▶ **INSTRUCTIONS TO FOLLOW**: Search the records for the word "needs" and report each line that has it.

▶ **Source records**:
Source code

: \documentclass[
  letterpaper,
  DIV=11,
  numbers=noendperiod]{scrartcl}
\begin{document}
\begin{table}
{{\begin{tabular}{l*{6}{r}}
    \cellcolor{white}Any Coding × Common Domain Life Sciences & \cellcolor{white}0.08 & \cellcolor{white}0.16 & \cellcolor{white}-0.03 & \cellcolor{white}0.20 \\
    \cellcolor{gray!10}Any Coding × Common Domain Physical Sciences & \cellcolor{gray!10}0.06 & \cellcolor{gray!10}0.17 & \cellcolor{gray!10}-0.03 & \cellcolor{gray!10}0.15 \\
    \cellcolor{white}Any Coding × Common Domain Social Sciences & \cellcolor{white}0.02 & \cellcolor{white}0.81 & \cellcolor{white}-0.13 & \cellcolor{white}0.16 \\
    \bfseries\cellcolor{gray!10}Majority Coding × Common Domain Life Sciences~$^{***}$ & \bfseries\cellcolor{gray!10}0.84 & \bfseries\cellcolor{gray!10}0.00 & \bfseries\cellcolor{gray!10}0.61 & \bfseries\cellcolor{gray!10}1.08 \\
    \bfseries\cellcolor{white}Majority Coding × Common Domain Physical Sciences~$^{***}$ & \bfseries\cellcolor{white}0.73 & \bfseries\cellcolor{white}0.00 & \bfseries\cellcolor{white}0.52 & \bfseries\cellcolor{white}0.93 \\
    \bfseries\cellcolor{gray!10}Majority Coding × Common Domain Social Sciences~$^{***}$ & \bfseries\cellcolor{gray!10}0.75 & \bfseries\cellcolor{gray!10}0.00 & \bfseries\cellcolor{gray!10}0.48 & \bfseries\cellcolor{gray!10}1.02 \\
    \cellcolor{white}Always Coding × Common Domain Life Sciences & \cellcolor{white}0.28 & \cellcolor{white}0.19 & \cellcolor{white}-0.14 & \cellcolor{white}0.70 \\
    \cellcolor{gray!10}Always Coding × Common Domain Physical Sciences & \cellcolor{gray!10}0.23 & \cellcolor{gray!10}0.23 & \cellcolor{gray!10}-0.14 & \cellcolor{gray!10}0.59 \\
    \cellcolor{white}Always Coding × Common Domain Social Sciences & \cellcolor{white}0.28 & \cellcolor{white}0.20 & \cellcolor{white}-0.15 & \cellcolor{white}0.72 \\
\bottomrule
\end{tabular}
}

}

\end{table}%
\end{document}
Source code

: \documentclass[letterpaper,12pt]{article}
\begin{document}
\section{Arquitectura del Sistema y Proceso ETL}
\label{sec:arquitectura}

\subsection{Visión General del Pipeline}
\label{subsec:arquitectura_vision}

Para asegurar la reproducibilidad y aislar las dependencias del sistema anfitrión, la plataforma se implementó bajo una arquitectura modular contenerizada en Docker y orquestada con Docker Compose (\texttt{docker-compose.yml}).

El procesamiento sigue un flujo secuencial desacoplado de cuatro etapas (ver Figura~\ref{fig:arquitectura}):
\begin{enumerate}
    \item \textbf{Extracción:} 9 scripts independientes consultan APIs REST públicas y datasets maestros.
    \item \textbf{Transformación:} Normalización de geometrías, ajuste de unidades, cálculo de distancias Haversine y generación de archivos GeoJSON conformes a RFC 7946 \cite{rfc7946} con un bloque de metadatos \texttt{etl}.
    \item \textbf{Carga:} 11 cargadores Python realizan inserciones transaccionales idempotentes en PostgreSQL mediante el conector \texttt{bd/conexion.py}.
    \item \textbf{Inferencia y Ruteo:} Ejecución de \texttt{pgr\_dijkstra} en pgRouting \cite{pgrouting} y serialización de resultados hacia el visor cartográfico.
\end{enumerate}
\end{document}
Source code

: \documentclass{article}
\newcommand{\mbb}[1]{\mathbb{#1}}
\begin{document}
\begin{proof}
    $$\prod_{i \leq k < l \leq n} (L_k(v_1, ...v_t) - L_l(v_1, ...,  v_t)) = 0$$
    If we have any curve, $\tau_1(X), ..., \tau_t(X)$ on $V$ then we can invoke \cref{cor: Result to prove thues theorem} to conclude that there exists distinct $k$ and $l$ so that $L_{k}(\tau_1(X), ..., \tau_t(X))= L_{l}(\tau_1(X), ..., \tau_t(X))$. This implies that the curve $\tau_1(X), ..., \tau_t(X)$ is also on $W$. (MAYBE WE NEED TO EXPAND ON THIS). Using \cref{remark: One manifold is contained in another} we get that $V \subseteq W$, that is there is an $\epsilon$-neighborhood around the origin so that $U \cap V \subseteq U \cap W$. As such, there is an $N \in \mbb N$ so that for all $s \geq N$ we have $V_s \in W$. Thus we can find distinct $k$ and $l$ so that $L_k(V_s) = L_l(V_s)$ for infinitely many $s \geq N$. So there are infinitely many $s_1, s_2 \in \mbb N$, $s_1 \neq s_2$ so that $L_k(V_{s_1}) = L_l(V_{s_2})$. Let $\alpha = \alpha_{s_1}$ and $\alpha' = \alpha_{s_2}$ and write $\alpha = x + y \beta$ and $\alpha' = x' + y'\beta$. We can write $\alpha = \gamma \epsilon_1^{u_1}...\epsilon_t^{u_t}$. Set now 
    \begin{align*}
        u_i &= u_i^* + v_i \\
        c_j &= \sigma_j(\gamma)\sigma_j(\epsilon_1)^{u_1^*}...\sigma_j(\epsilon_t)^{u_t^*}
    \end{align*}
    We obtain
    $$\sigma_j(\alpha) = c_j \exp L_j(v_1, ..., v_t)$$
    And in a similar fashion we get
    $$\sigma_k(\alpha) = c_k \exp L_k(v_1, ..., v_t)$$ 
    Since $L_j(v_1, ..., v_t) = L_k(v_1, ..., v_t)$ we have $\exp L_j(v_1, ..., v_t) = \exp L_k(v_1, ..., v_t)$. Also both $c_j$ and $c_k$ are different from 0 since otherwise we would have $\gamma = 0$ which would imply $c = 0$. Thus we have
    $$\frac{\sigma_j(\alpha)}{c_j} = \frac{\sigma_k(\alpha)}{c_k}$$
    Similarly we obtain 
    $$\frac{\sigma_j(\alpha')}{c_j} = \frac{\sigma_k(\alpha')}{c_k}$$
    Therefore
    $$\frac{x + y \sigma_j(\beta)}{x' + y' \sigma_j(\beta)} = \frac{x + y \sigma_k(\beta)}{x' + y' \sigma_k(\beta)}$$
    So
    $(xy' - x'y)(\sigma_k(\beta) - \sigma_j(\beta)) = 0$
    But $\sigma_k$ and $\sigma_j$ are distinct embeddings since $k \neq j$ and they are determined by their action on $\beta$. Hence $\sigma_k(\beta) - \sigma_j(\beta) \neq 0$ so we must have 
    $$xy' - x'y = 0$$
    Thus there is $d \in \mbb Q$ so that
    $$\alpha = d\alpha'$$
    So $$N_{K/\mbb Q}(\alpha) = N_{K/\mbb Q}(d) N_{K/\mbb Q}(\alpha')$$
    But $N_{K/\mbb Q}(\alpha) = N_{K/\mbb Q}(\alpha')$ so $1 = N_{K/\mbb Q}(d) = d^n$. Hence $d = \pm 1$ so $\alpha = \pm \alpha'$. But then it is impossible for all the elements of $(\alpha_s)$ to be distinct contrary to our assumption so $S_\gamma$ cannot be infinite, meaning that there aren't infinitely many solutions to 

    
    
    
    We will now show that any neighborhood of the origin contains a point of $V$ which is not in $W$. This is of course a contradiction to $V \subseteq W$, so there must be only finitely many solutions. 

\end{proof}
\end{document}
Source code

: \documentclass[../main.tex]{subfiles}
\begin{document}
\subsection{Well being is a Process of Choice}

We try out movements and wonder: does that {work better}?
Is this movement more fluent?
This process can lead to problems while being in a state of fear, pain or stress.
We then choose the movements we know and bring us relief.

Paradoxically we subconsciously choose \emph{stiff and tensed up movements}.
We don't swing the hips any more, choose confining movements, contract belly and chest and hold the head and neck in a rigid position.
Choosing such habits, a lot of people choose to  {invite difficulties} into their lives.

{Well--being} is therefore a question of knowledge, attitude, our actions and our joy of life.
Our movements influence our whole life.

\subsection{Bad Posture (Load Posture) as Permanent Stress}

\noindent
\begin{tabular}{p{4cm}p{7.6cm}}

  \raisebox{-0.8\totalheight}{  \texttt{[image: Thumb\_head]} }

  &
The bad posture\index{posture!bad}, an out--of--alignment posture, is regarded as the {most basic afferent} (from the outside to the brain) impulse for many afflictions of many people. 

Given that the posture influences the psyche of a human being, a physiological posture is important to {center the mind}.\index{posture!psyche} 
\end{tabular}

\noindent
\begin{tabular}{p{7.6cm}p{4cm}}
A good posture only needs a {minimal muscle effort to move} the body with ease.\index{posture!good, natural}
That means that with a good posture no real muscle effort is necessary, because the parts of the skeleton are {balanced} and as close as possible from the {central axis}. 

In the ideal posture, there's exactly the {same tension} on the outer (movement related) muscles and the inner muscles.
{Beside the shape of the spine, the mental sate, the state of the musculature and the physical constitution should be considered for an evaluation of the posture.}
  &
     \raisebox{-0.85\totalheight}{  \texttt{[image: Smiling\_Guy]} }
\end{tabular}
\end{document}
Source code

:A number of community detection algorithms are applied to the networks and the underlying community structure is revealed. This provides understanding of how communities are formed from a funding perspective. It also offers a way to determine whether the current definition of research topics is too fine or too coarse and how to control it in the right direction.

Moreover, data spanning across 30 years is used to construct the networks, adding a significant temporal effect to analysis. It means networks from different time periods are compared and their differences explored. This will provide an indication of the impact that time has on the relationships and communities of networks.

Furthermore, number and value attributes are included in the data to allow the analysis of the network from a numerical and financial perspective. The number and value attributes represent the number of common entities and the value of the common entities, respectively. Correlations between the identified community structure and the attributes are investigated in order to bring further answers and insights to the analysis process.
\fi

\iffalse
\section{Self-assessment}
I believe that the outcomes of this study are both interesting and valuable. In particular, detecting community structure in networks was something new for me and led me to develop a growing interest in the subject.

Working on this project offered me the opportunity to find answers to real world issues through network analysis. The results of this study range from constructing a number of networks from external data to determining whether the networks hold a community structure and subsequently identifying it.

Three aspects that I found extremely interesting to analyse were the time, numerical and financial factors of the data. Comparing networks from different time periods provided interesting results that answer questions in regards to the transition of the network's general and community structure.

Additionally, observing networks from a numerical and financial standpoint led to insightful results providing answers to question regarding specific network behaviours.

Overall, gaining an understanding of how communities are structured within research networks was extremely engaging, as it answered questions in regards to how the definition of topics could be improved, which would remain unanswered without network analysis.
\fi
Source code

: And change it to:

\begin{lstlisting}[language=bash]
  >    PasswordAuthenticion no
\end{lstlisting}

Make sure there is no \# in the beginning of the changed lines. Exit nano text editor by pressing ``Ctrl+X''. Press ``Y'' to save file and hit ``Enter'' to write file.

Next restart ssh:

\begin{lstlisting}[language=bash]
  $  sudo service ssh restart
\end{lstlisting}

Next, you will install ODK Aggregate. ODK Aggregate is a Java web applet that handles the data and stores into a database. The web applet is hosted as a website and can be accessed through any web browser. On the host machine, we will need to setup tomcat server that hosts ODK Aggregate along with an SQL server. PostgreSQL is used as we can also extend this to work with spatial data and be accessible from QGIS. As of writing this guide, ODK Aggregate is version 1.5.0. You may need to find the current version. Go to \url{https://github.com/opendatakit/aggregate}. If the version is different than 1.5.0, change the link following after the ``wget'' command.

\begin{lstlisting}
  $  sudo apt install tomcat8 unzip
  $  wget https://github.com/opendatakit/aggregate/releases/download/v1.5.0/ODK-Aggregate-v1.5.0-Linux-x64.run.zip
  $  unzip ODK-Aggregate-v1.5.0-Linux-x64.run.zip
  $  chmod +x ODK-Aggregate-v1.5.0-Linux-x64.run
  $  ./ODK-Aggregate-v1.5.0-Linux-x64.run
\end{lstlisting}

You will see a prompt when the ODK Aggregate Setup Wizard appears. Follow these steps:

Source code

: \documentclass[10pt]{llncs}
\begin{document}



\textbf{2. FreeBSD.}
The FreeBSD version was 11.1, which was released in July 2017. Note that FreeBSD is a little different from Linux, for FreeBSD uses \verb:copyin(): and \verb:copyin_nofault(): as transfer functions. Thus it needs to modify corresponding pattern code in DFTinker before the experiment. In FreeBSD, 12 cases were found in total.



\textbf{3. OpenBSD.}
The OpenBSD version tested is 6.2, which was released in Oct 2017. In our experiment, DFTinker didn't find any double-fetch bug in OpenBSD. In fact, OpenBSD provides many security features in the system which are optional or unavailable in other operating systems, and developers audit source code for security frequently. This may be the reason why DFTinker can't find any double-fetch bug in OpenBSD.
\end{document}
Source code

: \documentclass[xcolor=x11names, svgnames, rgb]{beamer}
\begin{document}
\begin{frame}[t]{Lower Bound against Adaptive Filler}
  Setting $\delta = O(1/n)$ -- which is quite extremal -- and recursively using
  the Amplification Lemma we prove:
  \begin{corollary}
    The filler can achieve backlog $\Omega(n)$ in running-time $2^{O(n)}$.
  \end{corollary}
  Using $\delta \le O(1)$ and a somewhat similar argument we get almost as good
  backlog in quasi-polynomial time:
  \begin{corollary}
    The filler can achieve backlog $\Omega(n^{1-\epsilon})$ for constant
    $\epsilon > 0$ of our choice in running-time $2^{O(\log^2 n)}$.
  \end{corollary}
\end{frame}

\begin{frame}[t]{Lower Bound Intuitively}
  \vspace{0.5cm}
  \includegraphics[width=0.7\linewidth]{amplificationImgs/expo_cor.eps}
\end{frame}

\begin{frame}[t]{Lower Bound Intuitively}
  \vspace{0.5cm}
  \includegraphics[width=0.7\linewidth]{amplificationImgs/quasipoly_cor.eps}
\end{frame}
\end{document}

▶ **ANSWER TO THIS PROBLEM**:
A good posture only needs a {minimal muscle effort to move} the body with ease.\index{posture!good, natural}
The FreeBSD version was 11.1, which was released in July 2017. Note that FreeBSD is a little different from Linux, for FreeBSD uses \verb:copyin(): and \verb:copyin_nofault(): as transfer functions. Thus it needs to modify corresponding pattern code in DFTinker before the experiment. In FreeBSD, 12 cases were found in total.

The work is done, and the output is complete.